PYTHON PROGAMMING
Ames Housing OLS Regression Project (300 Points)
DELIVERABLES
Your write up in PDF Format (no zip files). Your write up should have five
sections. Each section should have enough detail so that I can follow your
logic and someone else can replicate your work.
A file that contains all the python code you used in your analysis. I should be
able to run this file and get all the output that you got.
A csv file, which has the scored records values from ames_test_sfam.
There will be only two columns in this file: index and p_saleprice. You will be
graded on how your model performs versus my model and those of other
students in the class. You can see how well your model performance
improves by continuing to submit your csv file to kaggle.
Section 1. Modeling & More (100 points)
Submit at least 4 models for this assignment. It is a continuation of the model
building process for the Ames Housing Data. Your models should predict SalePrice
with increasingly complex models. However, keep in mind the principle of
parsimony. Find the best model with the least complexity and a model that you can
explain.
Neighborhood Accuracy
Use one of your models from HW01. Make a boxplot of the residuals by
neighborhood. Which neighborhoods are better fit by the model? Do you have
neighborhoods that are consistently over-predicted? Do you have neighborhoods
that are consistently under-predicted?
Compute actual and estimated mean price per square foot for each neighborhood.

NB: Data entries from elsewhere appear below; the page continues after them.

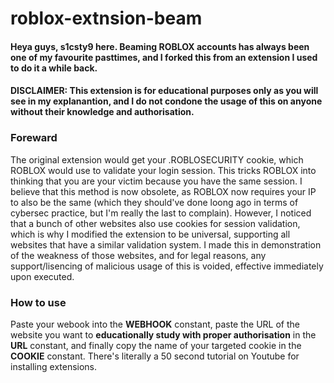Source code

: # roblox-extnsion-beam
#### Heya guys, s1csty9 here. Beaming ROBLOX accounts has always been one of my favourite pasttimes, and I forked this from an extension I used to do it a while back.

#### DISCLAIMER: This extension is for educational purposes only as you will see in my explanantion, and I do not condone the usage of this on anyone without their knowledge and authorisation.

### Foreward
The original extension would get your .ROBLOSECURITY cookie, which ROBLOX would use to validate your login session. This tricks ROBLOX into thinking that you are your victim because you have the same session. I believe that this method is now obsolete, as ROBLOX now requires your IP to also be the same (which they should've done loong ago in terms of cybersec practice, but I'm really the last to complain). However, I noticed that a bunch of other websites also use cookies for session validation, which is why I modified the extension to be universal, supporting all websites that have a similar validation system. I made this in demonstration of the weakness of those websites, and for legal reasons, any support/lisencing of malicious usage of this is voided, effective immediately upon executed.

### How to use
Paste your webook into the <strong>WEBHOOK</strong> constant, paste the URL of the website you want to <strong>educationally study with proper authorisation</strong> in the <strong>URL</strong> constant, and finally copy the name of your targeted cookie in the <strong>COOKIE</strong> constant. There's literally a 50 second tutorial on Youtube for installing extensions.
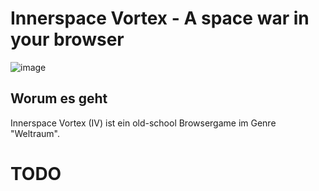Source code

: # Innerspace Vortex - A space war in your browser

![image](https://github.com/MHasenmaier/Innerspace-Vortex/assets/25233028/e2f7c922-7bfa-4a24-b7ca-f64bf8ce5804)

## Worum es geht

Innerspace Vortex (IV) ist ein old-school Browsergame im Genre "Weltraum".  


# TODO 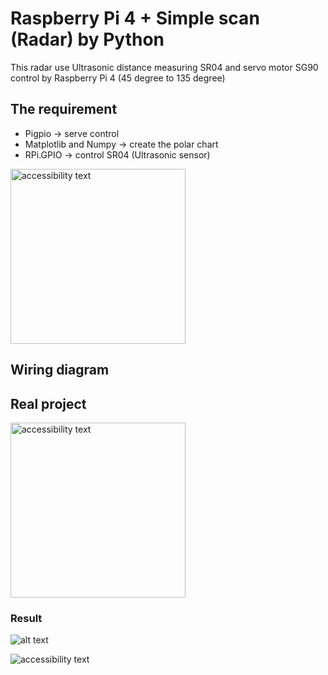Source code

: # Raspberry Pi 4 + Simple scan (Radar) by Python

This radar use Ultrasonic distance measuring SR04 and servo motor SG90 control by Raspberry Pi 4 (45 degree to 135 degree)

## The requirement 
- Pigpio -> serve control
- Matplotlib and Numpy -> create the polar chart
- RPi.GPIO -> control SR04 (Ultrasonic sensor)

<p align="left">
  <img src="https://i.ibb.co/zZ0nKBj/radar-chart.png" width="280" alt="accessibility text">
</p>

## Wiring diagram

## Real project 
 
<p align="left">
  <img src="https://i.ibb.co/485Vm5z/real-radar.jpg" width="280" alt="accessibility text">
</p>

### Result
![alt text](https://i.ibb.co/ygM8F09/result.jpg)
<p align="left">
  <img src="https://i.ibb.co/ygM8F09/result.jpg" alt="accessibility text">
</p>
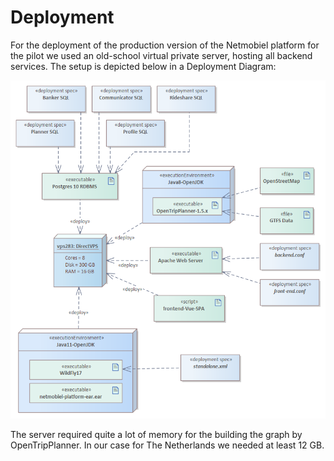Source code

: # Deployment
For the deployment of the production version of the Netmobiel platform for the pilot we used an old-school virtual private server, hosting all backend services. The setup is depicted below in a Deployment Diagram:

![Netmobiel Production Deployment](Netmobiel-Production-Deployment.png)

The server required quite a lot of memory for the building the graph by OpenTripPlanner. In our case for The Netherlands we needed at least 12 GB.

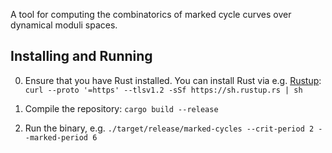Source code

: A tool for computing the combinatorics of marked cycle curves over dynamical moduli spaces.

## Installing and Running

0. Ensure that you have Rust installed. You can install Rust via e.g. [Rustup](https://rustup.rs/): `curl --proto '=https' --tlsv1.2 -sSf https://sh.rustup.rs | sh`

1. Compile the repository: `cargo build --release`

2. Run the binary, e.g. `./target/release/marked-cycles --crit-period 2 --marked-period 6`
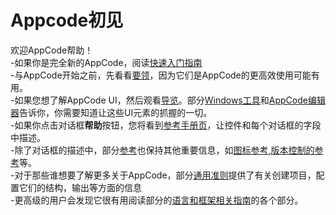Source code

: 
# Appcode初见

欢迎AppCode帮助！
</br>
-如果你是完全新的AppCode，阅读[快速入门指南]()
</br>
-与AppCode开始之前，先看看[要领]()，因为它们是AppCode的更高效使用可能有用。
</br>
-如果您想了解AppCode UI，然后观看[导览]()。部分[Windows工具]()和[AppCode编辑器]()告诉你，你需要知道让这些UI元素的抓握的一切。
</br>
-如果你点击对话框**帮助**按钮，您将看到[参考手册页]()，让控件和每个对话框的字段中描述。
</br>
-除了对话框的描述中，部分[参考]()也保持其他重要信息，如[图标参考](),[版本控制的参考]()等。
</br>
-对于那些谁想要了解更多关于AppCode，部分[通用准则]()提供了有关创建项目，配置它们的结构，输出等方面的信息
</br>
-更高级的用户会发现它很有用阅读部分的[语言和框架相关指南]()的各个部分。

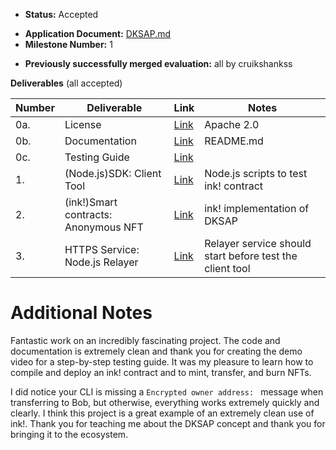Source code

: - **Status:** Accepted
* **Application Document:** [DKSAP.md](https://github.com/w3f/Grants-Program/blob/master/applications/DKSAP.md)
* **Milestone Number:** 1
- **Previously successfully merged evaluation:** all by cruikshankss

**Deliverables** (all accepted)

| Number | Deliverable                          | Link                                                                                    | Notes                                                        |
| ------ | ------------------------------------ | --------------------------------------------------------------------------------------- | ------------------------------------------------------------ |
| 0a.    | License                              | [Link](https://github.com/GreenLemonProtocol/dksap-polkadot/blob/main/LICENSE)          | Apache 2.0                                             
| 0b.    | Documentation                        | [Link](https://github.com/GreenLemonProtocol/dksap-polkadot/blob/main/README.md)        | README.md       
| 0c.    | Testing Guide                        | [Link](https://github.com/GreenLemonProtocol/dksap-polkadot/blob/main/README.md)        |                           
| 1.     | (Node.js)SDK: Client Tool            | [Link](https://github.com/GreenLemonProtocol/dksap-polkadot/tree/main/client)           | Node.js scripts to test ink! contract
| 2.     | (ink!)Smart contracts: Anonymous NFT	| [Link](https://github.com/GreenLemonProtocol/dksap-polkadot/blob/main/erc721/lib.rs)    | ink! implementation of DKSAP
| 3.     | HTTPS Service: Node.js Relayer	      | [Link](https://github.com/GreenLemonProtocol/dksap-polkadot/blob/main/relayer/index.js) | Relayer service should start before test the client tool

# Additional Notes

Fantastic work on an incredibly fascinating project. The code and documentation is extremely clean and thank you for creating the demo video for a step-by-step testing guide. It was my pleasure to learn how to compile and deploy an ink! contract and to mint, transfer, and burn NFTs. 

I did notice your CLI is missing a `Encrypted owner address: ` message when transferring to Bob, but otherwise, everything works extremely quickly and clearly. I think this project is a great example of an extremely clean use of ink!. Thank you for teaching me about the DKSAP concept and thank you for bringing it to the ecosystem.
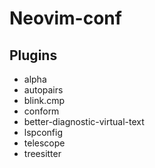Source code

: # Neovim-conf
## Plugins
- alpha
- autopairs
- blink.cmp
- conform
- better-diagnostic-virtual-text
- lspconfig
- telescope
- treesitter

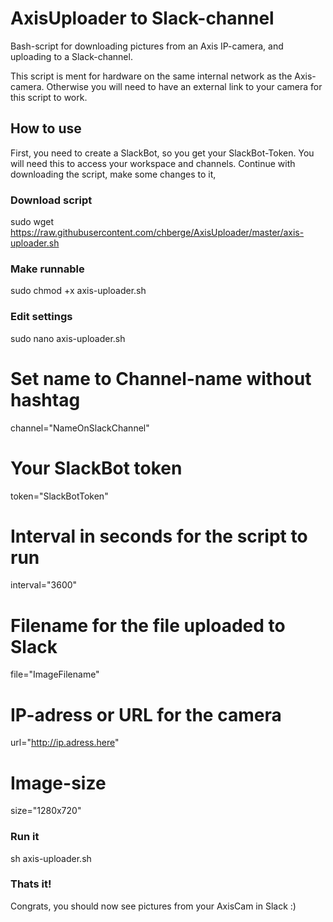 # AxisUploader to Slack-channel
Bash-script for downloading pictures from an Axis IP-camera, and uploading to a Slack-channel.


This script is ment for hardware on the same internal network as the Axis-camera. Otherwise you will need to have an external link to your camera for this script to work.


## How to use

First, you need to create a SlackBot, so you get your SlackBot-Token. You will need this to access your workspace and channels. Continue with downloading the script, make some changes to it, 



### Download script

sudo wget https://raw.githubusercontent.com/chberge/AxisUploader/master/axis-uploader.sh 

### Make runnable

sudo chmod +x axis-uploader.sh


### Edit settings 

sudo nano axis-uploader.sh

# Set name to Channel-name without hashtag
channel="NameOnSlackChannel"

# Your SlackBot token
token="SlackBotToken"

# Interval in seconds for the script to run
interval="3600"

# Filename for the file uploaded to Slack
file="ImageFilename"

# IP-adress or URL for the camera
url="http://ip.adress.here"

# Image-size
size="1280x720"


### Run it

sh axis-uploader.sh


### Thats it!

Congrats, you should now see pictures from your AxisCam in Slack :)

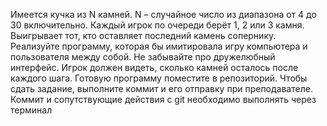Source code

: Имеется кучка из N камней. N – случайное число из диапазона
от 4 до 30 включительно. Каждый игрок по очереди берёт 1, 2
или 3 камня. Выигрывает тот, кто оставляет последний камень
сопернику.
Реализуйте программу, которая бы имитировала игру
компьютера и пользователя между собой. Не забывайте про
дружелюбный интерфейс. Игрок должен видеть, сколько
камней осталось после каждого шага.
Готовую программу поместите в репозиторий. Чтобы сдать
задание, выполните коммит и его отправку при преподавателе.
Коммит и сопутствующие действия с git необходимо выполнять
через терминал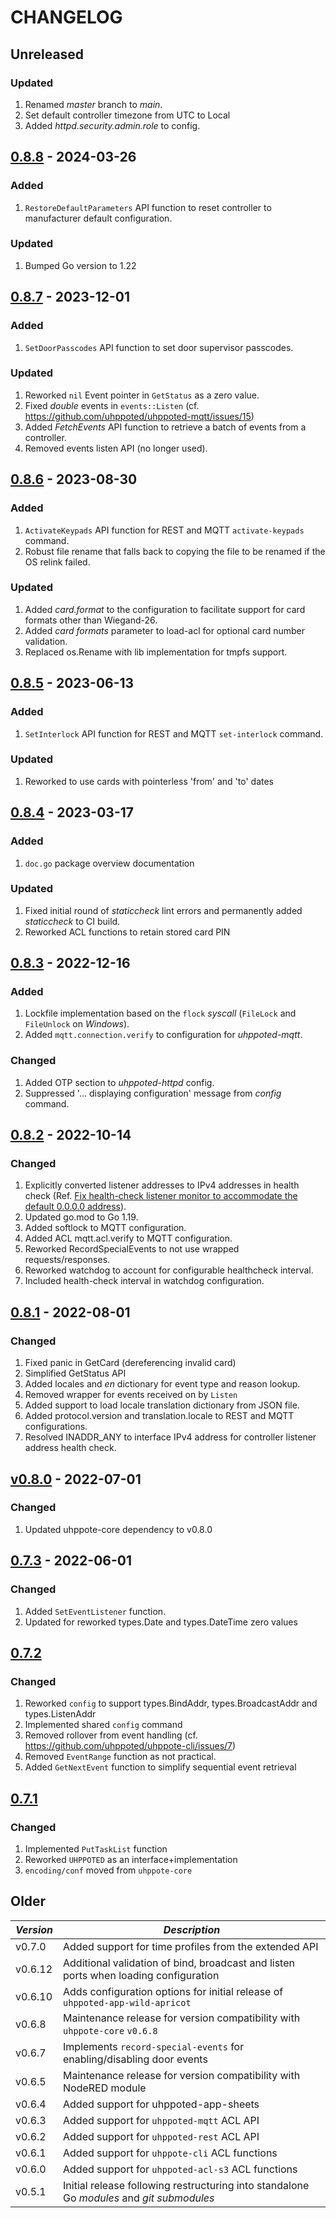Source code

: # CHANGELOG

## Unreleased

### Updated
1. Renamed _master_ branch to _main_.
2. Set default controller timezone from UTC to Local
3. Added _httpd.security.admin.role_ to config.


## [0.8.8](https://github.com/uhppoted/uhppoted-lib/releases/tag/v0.8.8) - 2024-03-26

### Added
1. `RestoreDefaultParameters` API function to reset controller to manufacturer default configuration.

### Updated
1. Bumped Go version to 1.22


## [0.8.7](https://github.com/uhppoted/uhppoted-lib/releases/tag/v0.8.7) - 2023-12-01

### Added
1. `SetDoorPasscodes` API function to set door supervisor passcodes.

### Updated
1. Reworked `nil` Event pointer in `GetStatus` as a zero value.
2. Fixed _double_ events in `events::Listen` (cf. https://github.com/uhppoted/uhppoted-mqtt/issues/15)
3. Added _FetchEvents_ API function to retrieve a batch of events from a controller.
4. Removed events listen API (no longer used).


## [0.8.6](https://github.com/uhppoted/uhppoted-lib/releases/tag/v0.8.6) - 2023-08-30

### Added 
1. `ActivateKeypads` API function for REST and MQTT `activate-keypads` command.
2. Robust file rename that falls back to copying the file to be renamed if the 
   OS relink failed.

### Updated
1. Added _card.format_ to the configuration to facilitate support for card formats other
   than Wiegand-26.
2. Added _card formats_ parameter to load-acl for optional card number validation.
3. Replaced os.Rename with lib implementation for tmpfs support.
   

## [0.8.5](https://github.com/uhppoted/uhppoted-lib/releases/tag/v0.8.5) - 2023-06-13

### Added
1. `SetInterlock` API function for REST and MQTT `set-interlock` command.

### Updated
1. Reworked to use cards with pointerless 'from' and 'to' dates


## [0.8.4](https://github.com/uhppoted/uhppoted-lib/releases/tag/v0.8.4) - 2023-03-17

### Added
1. `doc.go` package overview documentation

### Updated
1. Fixed initial round of _staticcheck_ lint errors and permanently added _staticcheck_ to
   CI build.
2. Reworked ACL functions to retain stored card PIN

## [0.8.3](https://github.com/uhppoted/uhppoted-lib/releases/tag/v0.8.3) - 2022-12-16

### Added
1. Lockfile implementation based on the `flock` _syscall_ (`FileLock` and `FileUnlock` on _Windows_).
2. Added `mqtt.connection.verify` to configuration for _uhppoted-mqtt_.

### Changed
1. Added OTP section to _uhppoted-httpd_ config.
2. Suppressed '... displaying configuration' message from _config_ command.


## [0.8.2](https://github.com/uhppoted/uhppoted-lib/releases/tag/v0.8.1) - 2022-10-14

### Changed
1. Explicitly converted listener addresses to IPv4 addresses in health check (Ref. [Fix health-check listener monitor to accommodate the default 0.0.0.0 address](https://github.com/uhppoted/uhppoted-lib/issues/2#issuecomment-1204253581)).
2. Updated go.mod to Go 1.19.
3. Added softlock to MQTT configuration.
4. Added ACL mqtt.acl.verify to MQTT configuration.
5. Reworked RecordSpecialEvents to not use wrapped requests/responses.
6. Reworked watchdog to account for configurable healthcheck interval.
7. Included health-check interval in watchdog configuration. 

## [0.8.1](https://github.com/uhppoted/uhppoted-lib/releases/tag/v0.8.1) - 2022-08-01

### Changed
1. Fixed panic in GetCard (dereferencing invalid card)
2. Simplified GetStatus API
3. Added locales and _en_ dictionary for event type and reason lookup.
4. Removed wrapper for events received on by `Listen`
5. Added support to load locale translation dictionary from JSON file.
6. Added protocol.version and translation.locale to REST and MQTT configurations.
7. Resolved INADDR_ANY to interface IPv4 address for controller listener address health check.

## [v0.8.0](https://github.com/uhppoted/uhppoted-lib/releases/tag/v0.8.0) - 2022-07-01

### Changed
1. Updated uhppote-core dependency to v0.8.0

## [0.7.3](https://github.com/uhppoted/uhppoted-lib/releases/tag/v0.7.3) - 2022-06-01

### Changed
1. Added `SetEventListener` function.
2. Updated for reworked types.Date and types.DateTime zero values

## [0.7.2](https://github.com/uhppoted/uhppoted-lib/releases/tag/v0.7.2)

### Changed
1. Reworked `config` to support types.BindAddr, types.BroadcastAddr and types.ListenAddr
2. Implemented shared `config` command
3. Removed rollover from event handling (cf. https://github.com/uhppoted/uhppote-cli/issues/7)
4. Removed `EventRange` function as not practical.
5. Added `GetNextEvent` function to simplify sequential event retrieval

## [0.7.1](https://github.com/uhppoted/uhppoted-lib/releases/tag/v0.7.1)

### Changed
1. Implemented `PutTaskList` function
2. Reworked `UHPPOTED` as an interface+implementation
3. `encoding/conf` moved from `uhppote-core`

## Older 

| *Version* | *Description*                                                                             |
| --------- | ----------------------------------------------------------------------------------------- |
| v0.7.0    | Added support for time profiles from the extended API                                     |
| v0.6.12   | Additional validation of bind, broadcast and listen ports when loading configuration      |
| v0.6.10   | Adds configuration options for initial release of `uhppoted-app-wild-apricot`             |
| v0.6.8    | Maintenance release for version compatibility with `uhppote-core` `v0.6.8`                |
| v0.6.7    | Implements `record-special-events` for enabling/disabling door events                     |
| v0.6.5    | Maintenance release for version compatibility with NodeRED module                         |
| v0.6.4    | Added support for uhppoted-app-sheets                                                     |
| v0.6.3    | Added support for `uhppoted-mqtt` ACL API                                                 |
| v0.6.2    | Added support for `uhppoted-rest` ACL API                                                 |
| v0.6.1    | Added support for `uhppote-cli` ACL functions                                             |
| v0.6.0    | Added support for `uhppoted-acl-s3` ACL functions                                         |
| v0.5.1    | Initial release following restructuring into standalone Go *modules* and *git submodules* |
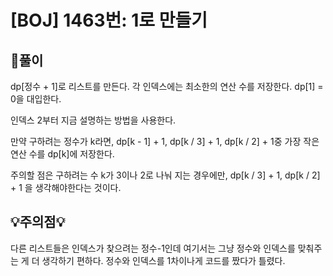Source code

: # [BOJ] 1463번: 1로 만들기

## 📝풀이
dp[정수 + 1]로 리스트를 만든다. 각 인덱스에는 최소한의 연산 수를 저장한다.
dp[1] = 0을 대입한다.

인덱스 2부터 지금 설명하는 방법을 사용한다.

만약 구하려는 정수가 k라면, dp[k - 1] + 1, dp[k / 3] + 1, dp[k / 2] + 1중 가장 작은 연산 수를 dp[k]에 저장한다.

주의할 점은 구하려는 수 k가 3이나 2로 나눠 지는 경우에만, dp[k / 3] + 1, dp[k / 2] + 1 을 생각해야한다는 것이다.

## 💡주의점💡

다른 리스트들은 인덱스가 찾으려는 정수-1인데 여기서는 그냥 정수와 인덱스를 맞춰주는 게 더 생각하기 편하다. 정수와 인덱스를 1차이나게 코드를 짰다가 틀렸다.
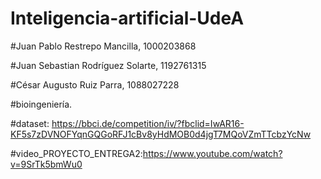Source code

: # Inteligencia-artificial-UdeA

#Juan Pablo Restrepo Mancilla, 1000203868

#Juan Sebastian Rodríguez Solarte, 1192761315

#César Augusto Ruiz Parra, 1088027228

#bioingeniería.

#dataset: https://bbci.de/competition/iv/?fbclid=IwAR16-KF5s7zDVNOFYqnGQGoRFJ1cBv8yHdMOB0d4jgT7MQoVZmTTcbzYcNw

#video_PROYECTO_ENTREGA2:https://www.youtube.com/watch?v=9SrTk5bmWu0
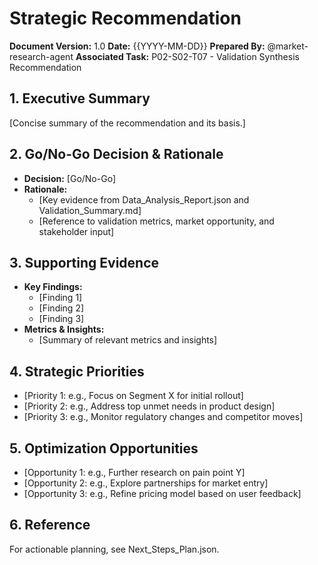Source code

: # Strategic Recommendation

**Document Version:** 1.0
**Date:** {{YYYY-MM-DD}}
**Prepared By:** @market-research-agent
**Associated Task:** P02-S02-T07 - Validation Synthesis Recommendation

## 1. Executive Summary
[Concise summary of the recommendation and its basis.]

## 2. Go/No-Go Decision & Rationale
- **Decision:** [Go/No-Go]
- **Rationale:**
  - [Key evidence from Data_Analysis_Report.json and Validation_Summary.md]
  - [Reference to validation metrics, market opportunity, and stakeholder input]

## 3. Supporting Evidence
- **Key Findings:**
  - [Finding 1]
  - [Finding 2]
  - [Finding 3]
- **Metrics & Insights:**
  - [Summary of relevant metrics and insights]

## 4. Strategic Priorities
- [Priority 1: e.g., Focus on Segment X for initial rollout]
- [Priority 2: e.g., Address top unmet needs in product design]
- [Priority 3: e.g., Monitor regulatory changes and competitor moves]

## 5. Optimization Opportunities
- [Opportunity 1: e.g., Further research on pain point Y]
- [Opportunity 2: e.g., Explore partnerships for market entry]
- [Opportunity 3: e.g., Refine pricing model based on user feedback]

## 6. Reference
For actionable planning, see Next_Steps_Plan.json. 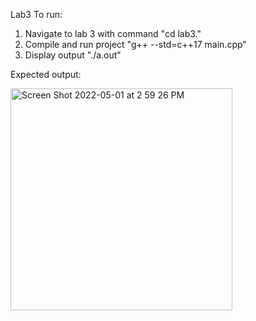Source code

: Lab3 
To run:
1. Navigate to lab 3 with command "cd lab3."
2. Compile and run project "g++ --std=c++17 main.cpp"
3. Display output "./a.out" 

Expected output:



<img width="355" alt="Screen Shot 2022-05-01 at 2 59 26 PM" src="https://user-images.githubusercontent.com/75391618/166160911-8065ef23-81c8-4fa2-b5d9-ebd0a57b2ff0.png">
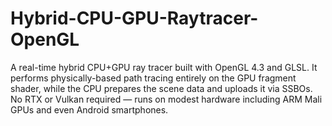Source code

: # Hybrid-CPU-GPU-Raytracer-OpenGL
A real-time hybrid CPU+GPU ray tracer built with OpenGL 4.3 and GLSL. It performs physically-based path tracing entirely on the GPU fragment shader, while the CPU prepares the scene data and uploads it via SSBOs. No RTX or Vulkan required — runs on modest hardware including ARM Mali GPUs and even Android smartphones.
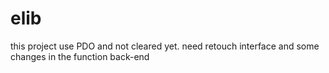 # elib
this project use PDO and not cleared yet. need retouch interface and some changes in the function back-end
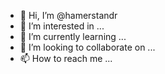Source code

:- 👋 Hi, I’m @hamerstandr
- 👀 I’m interested in ...
- 🌱 I’m currently learning ...
- 💞️ I’m looking to collaborate on ...
- 📫 How to reach me ...

<!---
hamerstandr/hamerstandr is a ✨ special ✨ repository because its `README.md` (this file) appears on your GitHub profile.
You can click the Preview link to take a look at your changes.
--->
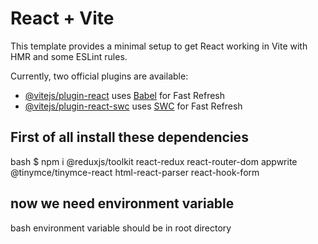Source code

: # React + Vite

This template provides a minimal setup to get React working in Vite with HMR and some ESLint rules.

Currently, two official plugins are available:

- [@vitejs/plugin-react](https://github.com/vitejs/vite-plugin-react/blob/main/packages/plugin-react/README.md) uses [Babel](https://babeljs.io/) for Fast Refresh
- [@vitejs/plugin-react-swc](https://github.com/vitejs/vite-plugin-react-swc) uses [SWC](https://swc.rs/) for Fast Refresh

## First of all install these dependencies
bash $ npm i @reduxjs/toolkit react-redux react-router-dom appwrite @tinymce/tinymce-react html-react-parser react-hook-form

## now we need environment variable
 bash environment variable should be in root directory

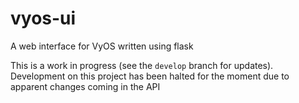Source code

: # vyos-ui

A web interface for VyOS written using flask

This is a work in progress (see the `develop` branch for updates). Development on this project has been halted for the moment due to apparent changes coming in the API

Group the neighborhoods by actual price per square foot. Create between 3 and 6
groups. Code a family of indicator variables for the neighborhoods to include in
your multiple regression model. What is your base category? Refit your multiple
regression model with your indicator variables.
Two new variables are defined in the python shell code.
df['qualityindex'] = (df.overallqual*df.overallcond)
df['totalsqftcalc'] = (df.bsmtfinsf1+df.bsmtfinsf2+df.grlivarea)
Include these in your models. Can you think of other variables that it would make
sense to define? Try something creative. It might work.
Section 2. Model Comparison of Y versus log(Y) (20 points)
In this section, fit two models using the same set of predictor variables, but the
response variables will be SalePrice and log(SalePrice). You may use any set of
predictor variables that you wish, but the models must include at least four
continuous predictor variables and any discrete variables that you wish.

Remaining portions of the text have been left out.